I got mine from the dealer, brought him a USB key and he just downloaded the pdf to it. But mine is a YT624. The engine manual might be the same though because it refers to all of them.


----------



## Snoopy (Dec 12, 2018)

Coby7 said:


> I got mine from the dealer, brought him a USB key and he just downloaded the pdf to it. But mine is a YT624. The engine manual might be the same though because it refers to all of them.


thank you.. that never occurred to me.. simply because I would have thought the dealer would might be reluctant to do that. I'll give it a shot


----------



## Coby7 (Nov 6, 2014)

Well I gave my old 524 to the guy at the counter with a service manual. Maybe that helped...


----------



## Mike C. (Jan 28, 2016)

I have a Yamaha ys828TM manual in PDF format.If you can figure out how I can transfer that to you,I'd gladly do it.I don't think I can e-mail a file that large


Copyright 1987.


----------



## Coby7 (Nov 6, 2014)

You could upload it to a host like drop box and then send him the link.


----------



## Snoopy (Dec 12, 2018)

Mike C. said:


> I have a Yamaha ys828TM manual in PDF format.If you can figure out how I can transfer that to you,I'd gladly do it.I don't think I can e-mail a file that large
> 
> 
> Copyright 1987.


Hi Mike, 
If you could put in Dropbox it and private message me the link, that would be great. It's a bit of trouble I know, so if it's too much overhead for you, I understand, no problem. The other alternative is try zipping it to reduce the file size. Anyway, your call.

Thanks
TJ


----------



## Bigsnapper (Oct 16, 2018)

I just bought one on Ebay, thanks to these forums, if you would like a copy let me know and i could see what i could do


----------



## Snoopy (Dec 12, 2018)

Bigsnapper said:


> I just bought one on Ebay, thanks to these forums, if you would like a copy let me know and i could see what i could do



Thank you but i managed to get one from the local dealer...


----------



## guihome (12 mo ago)

Hi cody

I saw earlier post that you have that you have the pdf of the service manual of the yt624.

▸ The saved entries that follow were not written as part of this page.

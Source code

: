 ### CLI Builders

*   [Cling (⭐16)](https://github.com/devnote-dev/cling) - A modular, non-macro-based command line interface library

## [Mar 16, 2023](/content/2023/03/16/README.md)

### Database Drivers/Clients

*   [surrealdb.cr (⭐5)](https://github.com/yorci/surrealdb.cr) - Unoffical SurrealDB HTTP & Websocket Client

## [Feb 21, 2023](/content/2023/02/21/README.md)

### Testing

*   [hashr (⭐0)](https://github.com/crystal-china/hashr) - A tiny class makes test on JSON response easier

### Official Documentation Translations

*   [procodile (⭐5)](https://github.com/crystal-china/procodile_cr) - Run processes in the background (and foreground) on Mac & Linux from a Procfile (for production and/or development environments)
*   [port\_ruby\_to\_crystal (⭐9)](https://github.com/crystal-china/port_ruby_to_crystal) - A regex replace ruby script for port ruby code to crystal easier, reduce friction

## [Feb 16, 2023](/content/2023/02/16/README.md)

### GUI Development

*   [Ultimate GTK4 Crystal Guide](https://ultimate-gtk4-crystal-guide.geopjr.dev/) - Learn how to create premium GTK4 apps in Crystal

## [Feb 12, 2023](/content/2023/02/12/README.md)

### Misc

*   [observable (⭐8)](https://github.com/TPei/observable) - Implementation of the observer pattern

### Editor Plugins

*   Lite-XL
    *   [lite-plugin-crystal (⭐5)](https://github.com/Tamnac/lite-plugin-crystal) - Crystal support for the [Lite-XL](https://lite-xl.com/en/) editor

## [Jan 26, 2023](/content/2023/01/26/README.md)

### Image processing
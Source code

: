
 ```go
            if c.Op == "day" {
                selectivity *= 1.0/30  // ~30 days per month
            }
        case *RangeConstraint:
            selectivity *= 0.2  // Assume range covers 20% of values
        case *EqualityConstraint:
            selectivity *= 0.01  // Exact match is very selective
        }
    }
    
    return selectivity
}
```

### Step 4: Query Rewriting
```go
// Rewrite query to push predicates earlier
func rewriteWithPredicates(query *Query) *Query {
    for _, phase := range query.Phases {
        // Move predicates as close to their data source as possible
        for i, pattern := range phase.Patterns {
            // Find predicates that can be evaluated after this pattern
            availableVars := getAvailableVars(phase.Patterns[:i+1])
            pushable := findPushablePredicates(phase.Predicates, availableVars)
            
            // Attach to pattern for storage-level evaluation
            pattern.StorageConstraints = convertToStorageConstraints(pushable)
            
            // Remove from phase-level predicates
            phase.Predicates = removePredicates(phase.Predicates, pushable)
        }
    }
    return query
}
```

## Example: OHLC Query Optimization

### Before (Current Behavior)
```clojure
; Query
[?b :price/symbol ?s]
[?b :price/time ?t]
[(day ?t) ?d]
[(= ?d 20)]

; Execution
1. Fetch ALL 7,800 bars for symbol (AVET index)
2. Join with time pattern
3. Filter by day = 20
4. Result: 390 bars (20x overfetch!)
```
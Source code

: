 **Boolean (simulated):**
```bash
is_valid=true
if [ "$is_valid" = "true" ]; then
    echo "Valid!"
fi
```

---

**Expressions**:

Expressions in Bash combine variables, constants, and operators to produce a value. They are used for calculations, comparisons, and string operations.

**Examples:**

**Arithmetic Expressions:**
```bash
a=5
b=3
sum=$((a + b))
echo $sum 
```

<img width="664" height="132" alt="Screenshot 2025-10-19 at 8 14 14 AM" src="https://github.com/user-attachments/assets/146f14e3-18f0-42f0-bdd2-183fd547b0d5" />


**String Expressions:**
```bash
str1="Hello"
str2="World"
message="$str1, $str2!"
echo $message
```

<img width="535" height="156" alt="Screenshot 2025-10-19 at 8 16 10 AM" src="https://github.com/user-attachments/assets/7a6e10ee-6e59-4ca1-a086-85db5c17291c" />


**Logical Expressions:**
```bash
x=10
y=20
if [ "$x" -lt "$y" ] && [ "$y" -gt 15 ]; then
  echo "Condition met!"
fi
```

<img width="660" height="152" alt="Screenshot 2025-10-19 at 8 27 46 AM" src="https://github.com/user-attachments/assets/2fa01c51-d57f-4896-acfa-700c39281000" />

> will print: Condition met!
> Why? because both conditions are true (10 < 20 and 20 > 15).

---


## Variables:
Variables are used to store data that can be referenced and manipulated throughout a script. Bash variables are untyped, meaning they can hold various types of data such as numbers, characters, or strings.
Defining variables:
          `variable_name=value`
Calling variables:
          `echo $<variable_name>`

I would greatly appreciate if you can provide it to me.


Thanks 


Have a nice day

Fellow yt624 enthusiast

Guillaume


----------



## English_Cat (Sep 1, 2020)

guihome said:


> Hi cody
> 
> I saw earlier post that you have that you have the pdf of the service manual of the yt624.
> 
> ...


Hi Guillaume, I can get you the manuals you need, check your private messages.


----------



## alyaz (Oct 18, 2020)

English_Cat said:


> Hi Guillaume, I can get you the manuals you need, check your private messages.


Hey guys. I had a Yamaha and uploaded the 928 service manual and others to the Yamaha Facebook Users Group. Lots of manuals there, including users, service and parts lists. Yamaha Snow Blowers - old & new | Facebook


----------